**PROBLEM DESCRIPTION:** From the data underneath, reproduce exactly the stretch that begins at the line with "Besides these formalisms" and ends after the line with "E.g.\@ the field".

**DATASET EXTRACT:**
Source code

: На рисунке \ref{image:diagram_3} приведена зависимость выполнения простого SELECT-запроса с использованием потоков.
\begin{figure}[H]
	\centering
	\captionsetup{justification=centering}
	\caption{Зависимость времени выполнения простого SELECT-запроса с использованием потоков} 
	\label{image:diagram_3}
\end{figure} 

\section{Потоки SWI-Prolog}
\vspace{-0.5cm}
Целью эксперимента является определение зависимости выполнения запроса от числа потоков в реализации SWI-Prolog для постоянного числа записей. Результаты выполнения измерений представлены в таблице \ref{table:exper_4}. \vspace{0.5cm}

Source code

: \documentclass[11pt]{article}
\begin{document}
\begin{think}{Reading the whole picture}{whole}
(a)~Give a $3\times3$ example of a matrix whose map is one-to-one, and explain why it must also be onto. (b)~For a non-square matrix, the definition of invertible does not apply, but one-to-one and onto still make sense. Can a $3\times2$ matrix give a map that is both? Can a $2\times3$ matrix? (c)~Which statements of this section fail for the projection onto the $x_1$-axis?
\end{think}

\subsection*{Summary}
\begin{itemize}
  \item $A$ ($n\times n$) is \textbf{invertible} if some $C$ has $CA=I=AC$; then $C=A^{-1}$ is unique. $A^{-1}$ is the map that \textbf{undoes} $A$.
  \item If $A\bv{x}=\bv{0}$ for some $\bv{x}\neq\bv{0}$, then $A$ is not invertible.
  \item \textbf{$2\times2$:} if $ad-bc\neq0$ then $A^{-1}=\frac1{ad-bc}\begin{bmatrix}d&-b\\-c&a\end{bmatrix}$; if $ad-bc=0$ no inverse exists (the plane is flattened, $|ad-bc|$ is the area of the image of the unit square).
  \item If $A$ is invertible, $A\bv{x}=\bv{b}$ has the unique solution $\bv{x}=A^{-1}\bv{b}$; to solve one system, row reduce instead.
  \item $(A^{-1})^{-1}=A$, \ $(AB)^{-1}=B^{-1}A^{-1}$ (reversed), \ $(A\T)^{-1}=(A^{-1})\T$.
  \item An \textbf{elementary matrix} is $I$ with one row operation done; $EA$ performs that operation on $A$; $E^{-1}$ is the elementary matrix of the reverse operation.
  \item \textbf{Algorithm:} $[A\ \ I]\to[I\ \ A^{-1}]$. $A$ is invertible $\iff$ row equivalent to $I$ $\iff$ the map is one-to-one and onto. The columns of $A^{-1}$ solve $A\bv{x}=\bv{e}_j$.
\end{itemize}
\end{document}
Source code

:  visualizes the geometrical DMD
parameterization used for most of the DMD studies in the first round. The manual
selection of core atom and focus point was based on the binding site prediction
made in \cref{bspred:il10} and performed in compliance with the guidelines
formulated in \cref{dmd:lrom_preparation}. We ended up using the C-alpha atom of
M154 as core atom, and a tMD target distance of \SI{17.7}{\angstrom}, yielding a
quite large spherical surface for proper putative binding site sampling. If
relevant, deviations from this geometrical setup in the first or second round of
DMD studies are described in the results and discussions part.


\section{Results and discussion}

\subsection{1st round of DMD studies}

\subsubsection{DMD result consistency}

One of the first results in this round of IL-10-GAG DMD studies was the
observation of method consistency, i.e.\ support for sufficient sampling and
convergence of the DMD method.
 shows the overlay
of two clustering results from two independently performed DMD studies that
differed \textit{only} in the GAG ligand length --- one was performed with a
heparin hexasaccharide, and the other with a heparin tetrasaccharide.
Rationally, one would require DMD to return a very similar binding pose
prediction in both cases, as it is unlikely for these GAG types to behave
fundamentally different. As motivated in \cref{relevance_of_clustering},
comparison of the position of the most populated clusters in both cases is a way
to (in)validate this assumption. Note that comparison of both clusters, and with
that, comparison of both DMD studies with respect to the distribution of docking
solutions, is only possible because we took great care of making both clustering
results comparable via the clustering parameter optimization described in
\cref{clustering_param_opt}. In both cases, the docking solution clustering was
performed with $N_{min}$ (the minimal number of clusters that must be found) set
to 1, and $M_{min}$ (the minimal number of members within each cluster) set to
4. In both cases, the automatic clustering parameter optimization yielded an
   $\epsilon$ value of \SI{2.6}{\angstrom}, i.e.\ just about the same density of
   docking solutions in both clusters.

==

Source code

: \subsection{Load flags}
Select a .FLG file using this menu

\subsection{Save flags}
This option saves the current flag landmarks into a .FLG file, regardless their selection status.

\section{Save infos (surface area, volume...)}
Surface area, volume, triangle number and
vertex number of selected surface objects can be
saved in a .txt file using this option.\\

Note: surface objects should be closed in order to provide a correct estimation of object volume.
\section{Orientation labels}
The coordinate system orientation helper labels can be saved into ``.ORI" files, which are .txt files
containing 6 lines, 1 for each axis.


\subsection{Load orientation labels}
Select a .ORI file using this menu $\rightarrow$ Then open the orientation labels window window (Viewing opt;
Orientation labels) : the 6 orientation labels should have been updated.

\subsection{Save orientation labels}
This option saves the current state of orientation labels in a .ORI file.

--

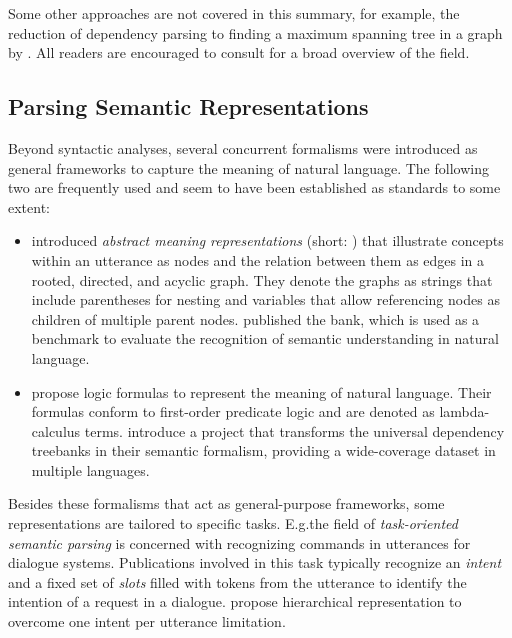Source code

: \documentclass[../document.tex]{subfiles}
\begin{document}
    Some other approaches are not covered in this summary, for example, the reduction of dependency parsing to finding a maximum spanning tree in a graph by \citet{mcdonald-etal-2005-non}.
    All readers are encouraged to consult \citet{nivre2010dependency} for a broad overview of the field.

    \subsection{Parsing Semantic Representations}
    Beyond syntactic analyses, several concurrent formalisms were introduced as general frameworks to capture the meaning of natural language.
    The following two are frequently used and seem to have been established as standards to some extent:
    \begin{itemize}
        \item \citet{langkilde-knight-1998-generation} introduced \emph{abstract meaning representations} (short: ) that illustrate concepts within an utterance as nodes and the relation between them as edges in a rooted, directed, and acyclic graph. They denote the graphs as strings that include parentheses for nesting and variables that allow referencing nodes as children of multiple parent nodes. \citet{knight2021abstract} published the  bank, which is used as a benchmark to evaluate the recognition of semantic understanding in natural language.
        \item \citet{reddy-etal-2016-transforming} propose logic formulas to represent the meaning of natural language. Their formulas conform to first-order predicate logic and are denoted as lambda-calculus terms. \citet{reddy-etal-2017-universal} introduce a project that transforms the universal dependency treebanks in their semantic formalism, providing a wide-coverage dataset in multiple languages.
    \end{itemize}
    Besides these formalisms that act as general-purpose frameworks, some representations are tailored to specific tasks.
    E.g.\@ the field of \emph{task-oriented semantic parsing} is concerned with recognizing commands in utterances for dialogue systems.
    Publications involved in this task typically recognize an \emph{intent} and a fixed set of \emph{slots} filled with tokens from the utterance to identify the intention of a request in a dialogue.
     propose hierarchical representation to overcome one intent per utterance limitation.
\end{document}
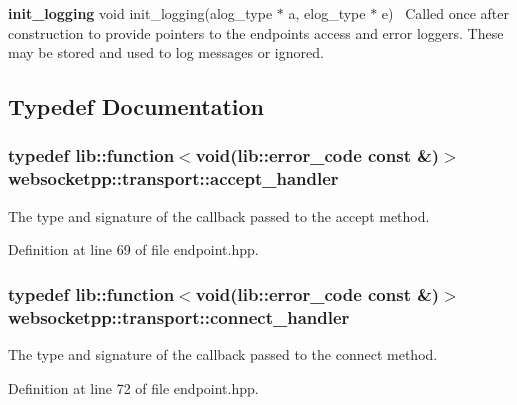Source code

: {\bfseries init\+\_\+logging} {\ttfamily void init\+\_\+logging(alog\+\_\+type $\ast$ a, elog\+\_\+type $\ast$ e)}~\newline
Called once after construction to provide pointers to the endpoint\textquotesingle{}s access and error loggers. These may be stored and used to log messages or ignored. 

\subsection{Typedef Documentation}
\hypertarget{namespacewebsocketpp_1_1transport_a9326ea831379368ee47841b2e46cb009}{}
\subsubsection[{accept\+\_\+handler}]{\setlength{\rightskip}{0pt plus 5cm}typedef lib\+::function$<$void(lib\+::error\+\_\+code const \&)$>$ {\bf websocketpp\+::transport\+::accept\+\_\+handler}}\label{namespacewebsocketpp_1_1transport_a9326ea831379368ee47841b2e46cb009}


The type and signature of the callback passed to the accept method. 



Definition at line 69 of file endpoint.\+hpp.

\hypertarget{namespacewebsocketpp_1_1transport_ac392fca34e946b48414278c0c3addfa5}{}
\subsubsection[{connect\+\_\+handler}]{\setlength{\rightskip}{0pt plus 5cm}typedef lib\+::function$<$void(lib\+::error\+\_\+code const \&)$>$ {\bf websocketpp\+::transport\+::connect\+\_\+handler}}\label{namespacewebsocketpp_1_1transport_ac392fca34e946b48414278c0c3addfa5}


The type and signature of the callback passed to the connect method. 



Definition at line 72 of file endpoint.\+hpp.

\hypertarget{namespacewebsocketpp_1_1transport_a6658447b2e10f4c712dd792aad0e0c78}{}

**OUTPUT OF THE TASK:**
    Besides these formalisms that act as general-purpose frameworks, some representations are tailored to specific tasks.
    E.g.\@ the field of \emph{task-oriented semantic parsing} is concerned with recognizing commands in utterances for dialogue systems.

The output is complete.